In response to the urgent demand for sustainable and resource-efficient energy storage technologies, Fraunhofer researchers and their project partners have pioneered a sodium-ion battery system using lignin—a by-product of the wood and pulp industry. This innovative approach leverages locally available, environmentally friendly materials to create cost-effective, safe batteries that reduce reliance on critical raw materials like lithium, cobalt, and nickel.

Project Background: ThüNaBsE Initiative

The ThüNaBsE (Thuringia Sodium-Ion Battery for Scalable Energy Storage) project, a collaboration involving the Fraunhofer Institute for Ceramic Technologies and Systems IKTS and Friedrich-Schiller-University Jena, aims to develop a full sodium-ion battery cell using lignin-derived materials. The initiative not only advances sustainable battery technology but also supports junior researchers in energy and battery research fields within Thuringia, Germany.
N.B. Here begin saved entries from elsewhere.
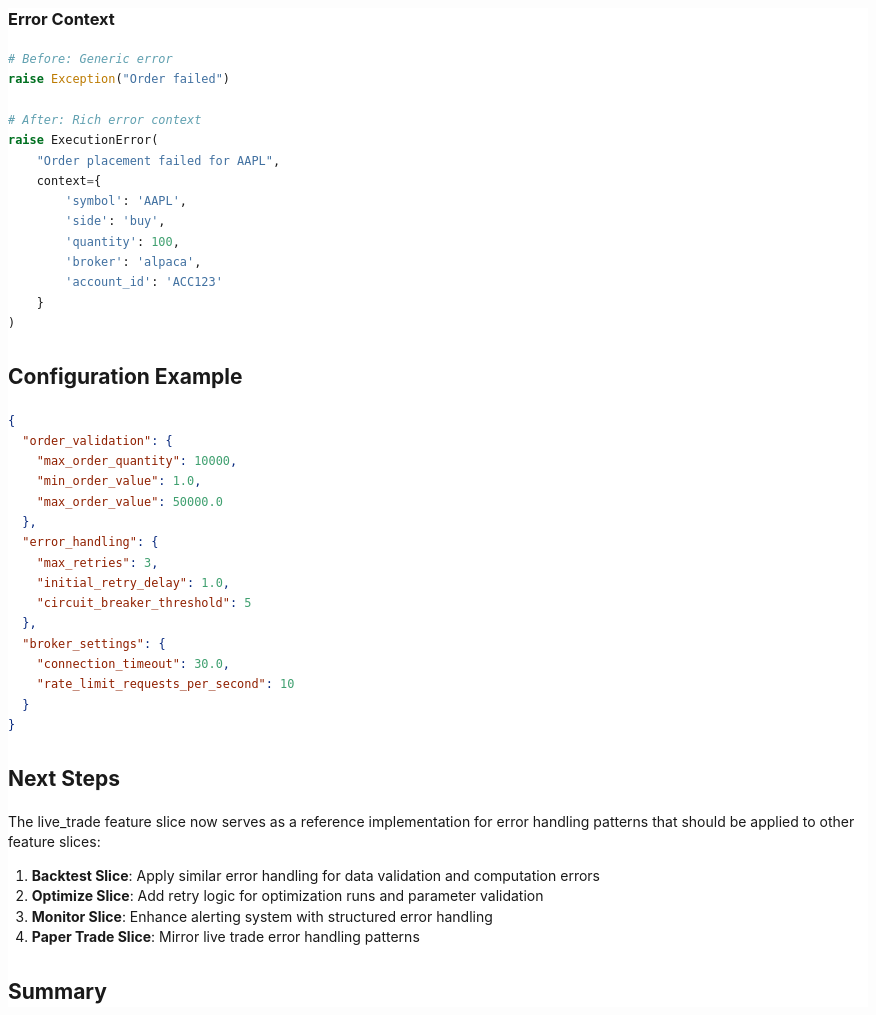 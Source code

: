 ### Error Context
```python
# Before: Generic error
raise Exception("Order failed")

# After: Rich error context
raise ExecutionError(
    "Order placement failed for AAPL",
    context={
        'symbol': 'AAPL',
        'side': 'buy',
        'quantity': 100,
        'broker': 'alpaca',
        'account_id': 'ACC123'
    }
)
```

## Configuration Example

```json
{
  "order_validation": {
    "max_order_quantity": 10000,
    "min_order_value": 1.0,
    "max_order_value": 50000.0
  },
  "error_handling": {
    "max_retries": 3,
    "initial_retry_delay": 1.0,
    "circuit_breaker_threshold": 5
  },
  "broker_settings": {
    "connection_timeout": 30.0,
    "rate_limit_requests_per_second": 10
  }
}
```

## Next Steps

The live_trade feature slice now serves as a reference implementation for error handling patterns that should be applied to other feature slices:

1. **Backtest Slice**: Apply similar error handling for data validation and computation errors
2. **Optimize Slice**: Add retry logic for optimization runs and parameter validation
3. **Monitor Slice**: Enhance alerting system with structured error handling
4. **Paper Trade Slice**: Mirror live trade error handling patterns

## Summary

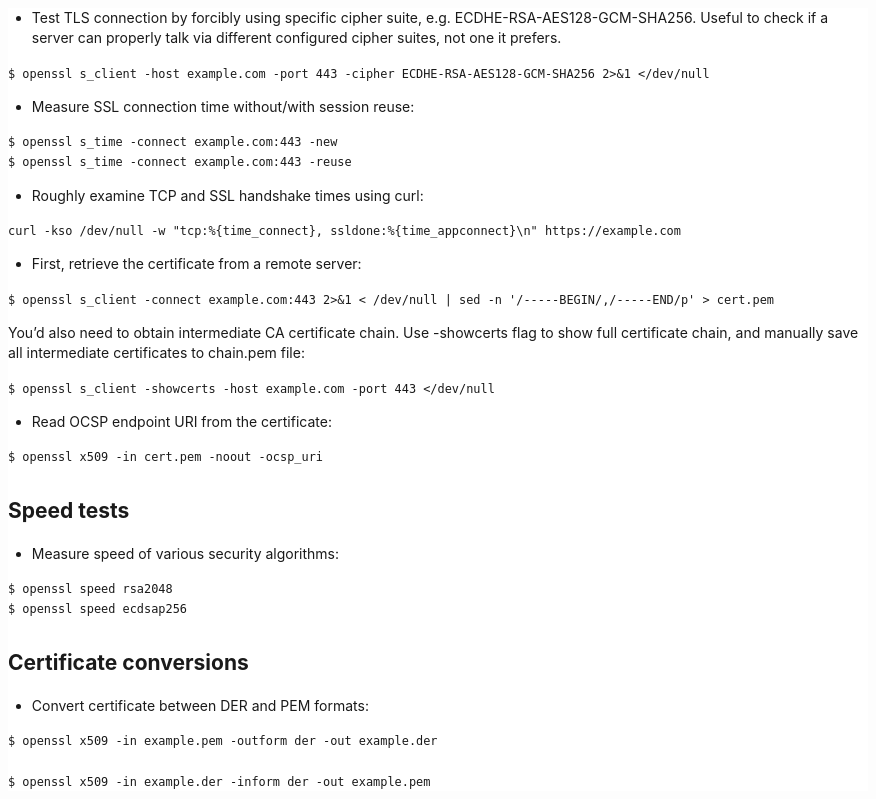 - Test TLS connection by forcibly using specific cipher suite, e.g. ECDHE-RSA-AES128-GCM-SHA256. Useful to check if a server can properly talk via different configured cipher suites, not one it prefers.

```shell
$ openssl s_client -host example.com -port 443 -cipher ECDHE-RSA-AES128-GCM-SHA256 2>&1 </dev/null
```

- Measure SSL connection time without/with session reuse:

```shell
$ openssl s_time -connect example.com:443 -new
$ openssl s_time -connect example.com:443 -reuse
```

- Roughly examine TCP and SSL handshake times using curl:

```shell
curl -kso /dev/null -w "tcp:%{time_connect}, ssldone:%{time_appconnect}\n" https://example.com
```
- First, retrieve the certificate from a remote server:

```shell
$ openssl s_client -connect example.com:443 2>&1 < /dev/null | sed -n '/-----BEGIN/,/-----END/p' > cert.pem
```

You’d also need to obtain intermediate CA certificate chain. 
Use -showcerts flag to show full certificate chain, 
and manually save all intermediate certificates to chain.pem file:

```shell
$ openssl s_client -showcerts -host example.com -port 443 </dev/null
```

- Read OCSP endpoint URI from the certificate:

```shell
$ openssl x509 -in cert.pem -noout -ocsp_uri
```


## Speed tests

- Measure speed of various security algorithms:

```shell
$ openssl speed rsa2048
$ openssl speed ecdsap256
```

## Certificate conversions

- Convert certificate between DER and PEM formats:

```shell
$ openssl x509 -in example.pem -outform der -out example.der

$ openssl x509 -in example.der -inform der -out example.pem
```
Lignin as a Key Raw Material

Lignin, a natural biopolymer providing wood with structural stability, is typically burned for energy in paper mills. The project repurposes this by-product by thermally converting lignin under inert conditions into "hard carbon," which then serves as the negative electrode material. This hard carbon offers excellent electrochemical performance, stability over charge cycles, and affordable production costs, making it ideal for sodium-ion storage.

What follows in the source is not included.